» TASK ITEM: Take each line of the material that includes "Mordida" and copy it.

^^^^^^^^^^^^^^^^

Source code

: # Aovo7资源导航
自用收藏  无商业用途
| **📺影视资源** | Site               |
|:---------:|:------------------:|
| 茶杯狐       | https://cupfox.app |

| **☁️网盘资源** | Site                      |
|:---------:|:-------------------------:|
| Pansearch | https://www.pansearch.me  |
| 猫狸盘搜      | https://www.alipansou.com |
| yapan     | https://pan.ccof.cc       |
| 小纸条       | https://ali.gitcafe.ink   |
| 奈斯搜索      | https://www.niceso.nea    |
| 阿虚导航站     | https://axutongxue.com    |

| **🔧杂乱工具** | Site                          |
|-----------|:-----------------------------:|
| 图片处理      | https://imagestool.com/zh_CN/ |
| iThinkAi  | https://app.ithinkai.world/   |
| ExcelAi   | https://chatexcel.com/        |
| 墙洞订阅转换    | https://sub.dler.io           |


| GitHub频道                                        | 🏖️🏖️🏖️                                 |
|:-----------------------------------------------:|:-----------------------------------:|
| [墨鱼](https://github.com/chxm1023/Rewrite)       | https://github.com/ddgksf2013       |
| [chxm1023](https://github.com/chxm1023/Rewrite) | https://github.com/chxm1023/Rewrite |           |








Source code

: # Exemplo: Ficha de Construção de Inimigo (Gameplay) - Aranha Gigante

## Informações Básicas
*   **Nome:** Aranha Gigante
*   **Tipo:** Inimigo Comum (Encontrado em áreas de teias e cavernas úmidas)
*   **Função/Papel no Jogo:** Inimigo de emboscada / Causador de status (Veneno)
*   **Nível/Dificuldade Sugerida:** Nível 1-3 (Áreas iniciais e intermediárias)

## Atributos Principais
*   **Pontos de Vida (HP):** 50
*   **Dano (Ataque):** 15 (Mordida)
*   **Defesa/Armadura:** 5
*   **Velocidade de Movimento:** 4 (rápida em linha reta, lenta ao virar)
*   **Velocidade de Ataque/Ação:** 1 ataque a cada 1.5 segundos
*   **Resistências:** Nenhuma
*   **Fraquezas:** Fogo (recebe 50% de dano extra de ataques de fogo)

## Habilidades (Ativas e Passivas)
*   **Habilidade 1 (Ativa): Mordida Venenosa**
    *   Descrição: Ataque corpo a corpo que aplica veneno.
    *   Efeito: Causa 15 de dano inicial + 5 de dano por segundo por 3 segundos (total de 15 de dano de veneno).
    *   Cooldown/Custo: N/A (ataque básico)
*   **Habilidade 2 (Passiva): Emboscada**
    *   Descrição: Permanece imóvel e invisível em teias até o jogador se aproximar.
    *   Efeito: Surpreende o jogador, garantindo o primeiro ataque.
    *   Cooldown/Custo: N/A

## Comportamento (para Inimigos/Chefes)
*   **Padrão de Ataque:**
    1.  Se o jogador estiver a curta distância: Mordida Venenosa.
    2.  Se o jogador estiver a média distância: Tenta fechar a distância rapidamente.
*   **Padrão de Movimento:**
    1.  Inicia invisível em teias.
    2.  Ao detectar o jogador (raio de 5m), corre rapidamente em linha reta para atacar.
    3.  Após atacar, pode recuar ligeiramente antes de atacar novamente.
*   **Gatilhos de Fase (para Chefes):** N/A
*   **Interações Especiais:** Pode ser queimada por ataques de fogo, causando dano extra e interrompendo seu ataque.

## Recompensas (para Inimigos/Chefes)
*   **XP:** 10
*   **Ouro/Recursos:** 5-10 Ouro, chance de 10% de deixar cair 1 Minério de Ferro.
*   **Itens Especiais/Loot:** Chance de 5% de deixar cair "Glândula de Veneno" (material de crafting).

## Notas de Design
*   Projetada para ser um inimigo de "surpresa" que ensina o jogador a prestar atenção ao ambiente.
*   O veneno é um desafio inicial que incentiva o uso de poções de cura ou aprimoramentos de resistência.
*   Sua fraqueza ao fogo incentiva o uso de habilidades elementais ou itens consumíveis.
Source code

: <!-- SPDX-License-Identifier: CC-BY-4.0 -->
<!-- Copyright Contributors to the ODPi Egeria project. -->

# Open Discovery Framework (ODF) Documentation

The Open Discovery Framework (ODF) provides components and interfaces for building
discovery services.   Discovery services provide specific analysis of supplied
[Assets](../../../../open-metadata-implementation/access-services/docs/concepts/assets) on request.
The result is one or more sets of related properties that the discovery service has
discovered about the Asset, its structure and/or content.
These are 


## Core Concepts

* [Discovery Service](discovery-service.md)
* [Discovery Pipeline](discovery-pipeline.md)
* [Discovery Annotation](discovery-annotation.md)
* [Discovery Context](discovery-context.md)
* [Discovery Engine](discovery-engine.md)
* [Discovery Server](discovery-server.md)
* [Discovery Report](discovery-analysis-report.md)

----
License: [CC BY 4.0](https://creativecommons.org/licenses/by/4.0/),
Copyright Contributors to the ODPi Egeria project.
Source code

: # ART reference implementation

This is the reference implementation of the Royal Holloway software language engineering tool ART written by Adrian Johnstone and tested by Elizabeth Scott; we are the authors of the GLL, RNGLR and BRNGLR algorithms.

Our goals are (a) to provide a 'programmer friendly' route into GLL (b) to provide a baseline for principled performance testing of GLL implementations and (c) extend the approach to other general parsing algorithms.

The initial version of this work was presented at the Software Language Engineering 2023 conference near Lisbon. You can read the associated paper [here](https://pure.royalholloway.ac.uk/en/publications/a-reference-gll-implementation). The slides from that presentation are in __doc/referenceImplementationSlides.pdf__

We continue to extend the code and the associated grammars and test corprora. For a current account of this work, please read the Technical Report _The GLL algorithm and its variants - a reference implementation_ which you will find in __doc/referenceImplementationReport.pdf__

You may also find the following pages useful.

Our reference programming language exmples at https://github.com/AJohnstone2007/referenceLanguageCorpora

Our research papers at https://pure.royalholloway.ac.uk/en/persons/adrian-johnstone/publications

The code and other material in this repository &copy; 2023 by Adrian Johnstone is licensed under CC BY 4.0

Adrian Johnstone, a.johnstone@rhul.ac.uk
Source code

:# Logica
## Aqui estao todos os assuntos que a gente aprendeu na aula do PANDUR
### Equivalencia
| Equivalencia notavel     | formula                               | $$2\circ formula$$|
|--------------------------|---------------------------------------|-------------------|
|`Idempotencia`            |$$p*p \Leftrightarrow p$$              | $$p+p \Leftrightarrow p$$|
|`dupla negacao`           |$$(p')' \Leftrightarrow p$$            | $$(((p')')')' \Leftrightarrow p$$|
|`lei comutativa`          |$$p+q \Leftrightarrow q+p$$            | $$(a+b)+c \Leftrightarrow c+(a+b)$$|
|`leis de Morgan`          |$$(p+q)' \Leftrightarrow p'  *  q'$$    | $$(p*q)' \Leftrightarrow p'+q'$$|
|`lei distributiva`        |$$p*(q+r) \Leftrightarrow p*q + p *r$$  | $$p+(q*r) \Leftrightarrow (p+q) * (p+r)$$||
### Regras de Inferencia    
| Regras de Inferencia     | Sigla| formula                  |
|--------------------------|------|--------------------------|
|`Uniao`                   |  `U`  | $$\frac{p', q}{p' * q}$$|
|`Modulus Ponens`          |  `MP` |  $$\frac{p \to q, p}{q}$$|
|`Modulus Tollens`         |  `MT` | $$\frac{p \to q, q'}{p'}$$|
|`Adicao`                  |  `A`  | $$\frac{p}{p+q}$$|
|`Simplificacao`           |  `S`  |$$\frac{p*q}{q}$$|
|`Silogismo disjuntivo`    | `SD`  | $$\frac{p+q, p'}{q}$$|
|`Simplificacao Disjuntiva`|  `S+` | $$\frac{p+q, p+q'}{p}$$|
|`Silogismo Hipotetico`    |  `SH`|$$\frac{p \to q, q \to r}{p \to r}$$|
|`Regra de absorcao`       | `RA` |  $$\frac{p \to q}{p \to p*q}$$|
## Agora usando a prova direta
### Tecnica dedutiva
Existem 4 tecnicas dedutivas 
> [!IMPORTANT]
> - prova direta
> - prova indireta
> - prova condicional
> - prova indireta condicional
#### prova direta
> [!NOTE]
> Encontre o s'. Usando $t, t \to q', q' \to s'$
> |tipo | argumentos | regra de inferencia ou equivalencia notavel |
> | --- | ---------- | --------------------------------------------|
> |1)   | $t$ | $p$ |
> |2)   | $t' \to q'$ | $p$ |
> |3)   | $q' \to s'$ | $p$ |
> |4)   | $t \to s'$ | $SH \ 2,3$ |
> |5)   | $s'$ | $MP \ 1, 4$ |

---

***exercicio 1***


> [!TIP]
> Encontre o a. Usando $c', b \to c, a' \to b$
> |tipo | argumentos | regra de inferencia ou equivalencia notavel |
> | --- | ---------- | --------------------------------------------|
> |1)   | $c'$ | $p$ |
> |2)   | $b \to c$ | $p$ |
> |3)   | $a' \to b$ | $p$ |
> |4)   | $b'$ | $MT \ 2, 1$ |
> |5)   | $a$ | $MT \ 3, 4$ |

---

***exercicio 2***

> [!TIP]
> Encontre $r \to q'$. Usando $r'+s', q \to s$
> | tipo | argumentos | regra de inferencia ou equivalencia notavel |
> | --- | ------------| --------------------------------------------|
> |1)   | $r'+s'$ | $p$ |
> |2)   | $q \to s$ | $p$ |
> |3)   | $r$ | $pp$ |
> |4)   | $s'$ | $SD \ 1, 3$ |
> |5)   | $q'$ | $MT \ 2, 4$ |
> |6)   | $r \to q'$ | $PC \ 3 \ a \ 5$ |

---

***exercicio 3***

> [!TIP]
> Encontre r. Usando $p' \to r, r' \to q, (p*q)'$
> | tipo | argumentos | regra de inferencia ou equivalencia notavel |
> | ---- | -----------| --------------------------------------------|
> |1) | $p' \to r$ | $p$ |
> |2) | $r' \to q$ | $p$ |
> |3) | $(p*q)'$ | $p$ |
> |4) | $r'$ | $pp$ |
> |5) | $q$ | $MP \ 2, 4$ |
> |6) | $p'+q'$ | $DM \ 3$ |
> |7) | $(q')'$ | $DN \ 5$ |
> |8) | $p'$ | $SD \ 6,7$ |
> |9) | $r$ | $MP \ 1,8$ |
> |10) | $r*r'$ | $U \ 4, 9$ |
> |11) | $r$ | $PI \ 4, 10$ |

^^^^^^^^^^^^^^^^

» ANSWER TO THE EXERCISE:
*   **Dano (Ataque):** 15 (Mordida)
*   **Habilidade 1 (Ativa): Mordida Venenosa**
    1.  Se o jogador estiver a curta distância: Mordida Venenosa.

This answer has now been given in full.